Sime was caught momentarily off-balance, but couldn’t lie. ‘My interest is more personal than professional.’
Now Aitkens tilted his head and squinted at Sime with both suspicion and confusion. ‘What? About my family history?’
‘Well, it’s Kirsty’s more than yours that interests me. But I guess much of it will be shared. She told me that genealogy was something of an obsession of yours.’
‘Not an obsession,’ Aitkens said defensively. ‘A hobby. What the hell else does a man do with his life when he’s not working? The hours I work, and a geriatric father in the hospital, I’m not exactly an eligible bachelor, am I? Winters here aren’t only hard, they’re long and damn lonely.’
‘So how far back have you been able to trace your lineage?’
Aitkens shrugged. ‘Far enough.’
‘As far back as your great-great-great-grandmother?’
‘Which one?’
‘The one buried in the cemetery on Entry Island. Kirsty McKay.’

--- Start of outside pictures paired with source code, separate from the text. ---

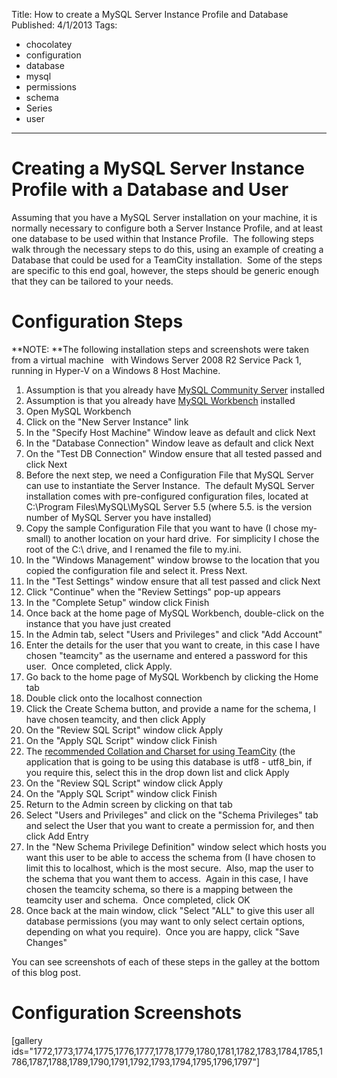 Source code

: Title: How to create a MySQL Server Instance Profile and Database
Published: 4/1/2013
Tags:
- chocolatey
- configuration
- database
- mysql
- permissions
- schema
- Series
- user
---

# Creating a MySQL Server Instance Profile with a Database and User

Assuming that you have a MySQL Server installation on your machine, it is normally necessary to configure both a Server Instance Profile, and at least one database to be used within that Instance Profile.  The following steps walk through the necessary steps to do this, using an example of creating a Database that could be used for a TeamCity installation.  Some of the steps are specific to this end goal, however, the steps should be generic enough that they can be tailored to your needs.

# Configuration Steps

**NOTE: **The following installation steps and screenshots were taken from a virtual machine   with Windows Server 2008 R2 Service Pack 1, running in Hyper-V on a Windows 8 Host Machine.

1. Assumption is that you already have [MySQL Community Server](http://gep13.me/S91bws) installed
1. Assumption is that you already have [MySQL Workbench](http://gep13.me/WiiHcN) installed
1. Open MySQL Workbench
1. Click on the "New Server Instance" link
1. In the "Specify Host Machine" Window leave as default and click Next
1. In the "Database Connection" Window leave as default and click Next
1. On the "Test DB Connection" Window ensure that all tested passed and click Next
1. Before the next step, we need a Configuration File that MySQL Server can use to instantiate the Server Instance.  The default MySQL Server installation comes with pre-configured configuration files, located at C:\Program Files\MySQL\MySQL Server 5.5 (where 5.5. is the version number of MySQL Server you have installed)
1. Copy the sample Configuration File that you want to have (I chose my-small) to another location on your hard drive.  For simplicity I chose the root of the C:\ drive, and I renamed the file to my.ini.
1. In the "Windows Management" window browse to the location that you copied the configuration file and select it. Press Next.
1. In the "Test Settings" window ensure that all test passed and click Next
1. Click "Continue" when the "Review Settings" pop-up appears
1. In the "Complete Setup" window click Finish
1. Once back at the home page of MySQL Workbench, double-click on the instance that you have just created
1. In the Admin tab, select "Users and Privileges" and click "Add Account"
1. Enter the details for the user that you want to create, in this case I have chosen "teamcity" as the username and entered a password for this user.  Once completed, click Apply.
1. Go back to the home page of MySQL Workbench by clicking the Home tab
1. Double click onto the localhost connection
1. Click the Create Schema button, and provide a name for the schema, I have chosen teamcity, and then click Apply
1. On the "Review SQL Script" window click Apply
1. On the "Apply SQL Script" window click Finish
1. The [recommended Collation and Charset for using TeamCity](http://confluence.jetbrains.net/display/TCD7/Configuring+UTF8+Character+Set+for+MySQL) (the application that is going to be using this database is utf8 - utf8_bin, if you require this, select this in the drop down list and click Apply
1. On the "Review SQL Script" window click Apply
1. On the "Apply SQL Script" window click Finish
1. Return to the Admin screen by clicking on that tab
1. Select "Users and Privileges" and click on the "Schema Privileges" tab and select the User that you want to create a permission for, and then click Add Entry
1. In the "New Schema Privilege Definition" window select which hosts you want this user to be able to access the schema from (I have chosen to limit this to localhost, which is the most secure.  Also, map the user to the schema that you want them to access.  Again in this case, I have chosen the teamcity schema, so there is a mapping between the teamcity user and schema.  Once completed, click OK
1. Once back at the main window, click "Select "ALL" to give this user all database permissions (you may want to only select certain options, depending on what you require).  Once you are happy, click "Save Changes"

You can see screenshots of each of these steps in the galley at the bottom of this blog post.

# Configuration Screenshots

[gallery ids="1772,1773,1774,1775,1776,1777,1778,1779,1780,1781,1782,1783,1784,1785,1786,1787,1788,1789,1790,1791,1792,1793,1794,1795,1796,1797"]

Aitkens frowned darkly and examined Sime’s face for a long time, until the silence became almost embarrassing. Finally he said, ‘What about her?’
‘What do you know of her origins?’
He smiled now. ‘Well that wasn’t easy, Monsieur Mackenzie. When people have been shipwrecked and start a new life, the past can be pretty damned difficult to uncover.’
Sime felt his heart rate quicken. ‘But you did?’
He nodded. ‘Her ship went down just off Entry Island in the spring of 1848. Driven on to the rocks in a storm. The boat had come from Scotland and was bound for Quebec City. She was the only survivor, pulled out of the water by a family living on the cliffs at the south end of the island. There was no lighthouse back then. Seems she was in a bit of a state. They took her in and nursed her back to health, and in the end she stayed with them, almost like a kind of adopted daughter. In fact, she never left the island and five years later married their son, William.’
Sime said, ‘Which is how she ended up with the name McKay, the same as her parents. Only they weren’t really her parents.’
‘Parents-in-law. But since she had no parents of her own, she was kind of like a real daughter to them.’
Which explained the inscription on the headstone. ‘What happened to her real parents? Did they go down with the boat?’
‘No, she was travelling alone. Apparently she had some kind of short-term memory loss as a result of the trauma, and no real idea at first who she was or where she’d come from. But her memory did eventually come back. In fragments at first. She used to write things down in a notebook as she remembered them. A kind of way of keeping them real. That notebook came all the way down through the family. I found it in a trunk of memorabilia that my father kept in the attic. I’d no idea it was there until after they’d taken him into hospital.’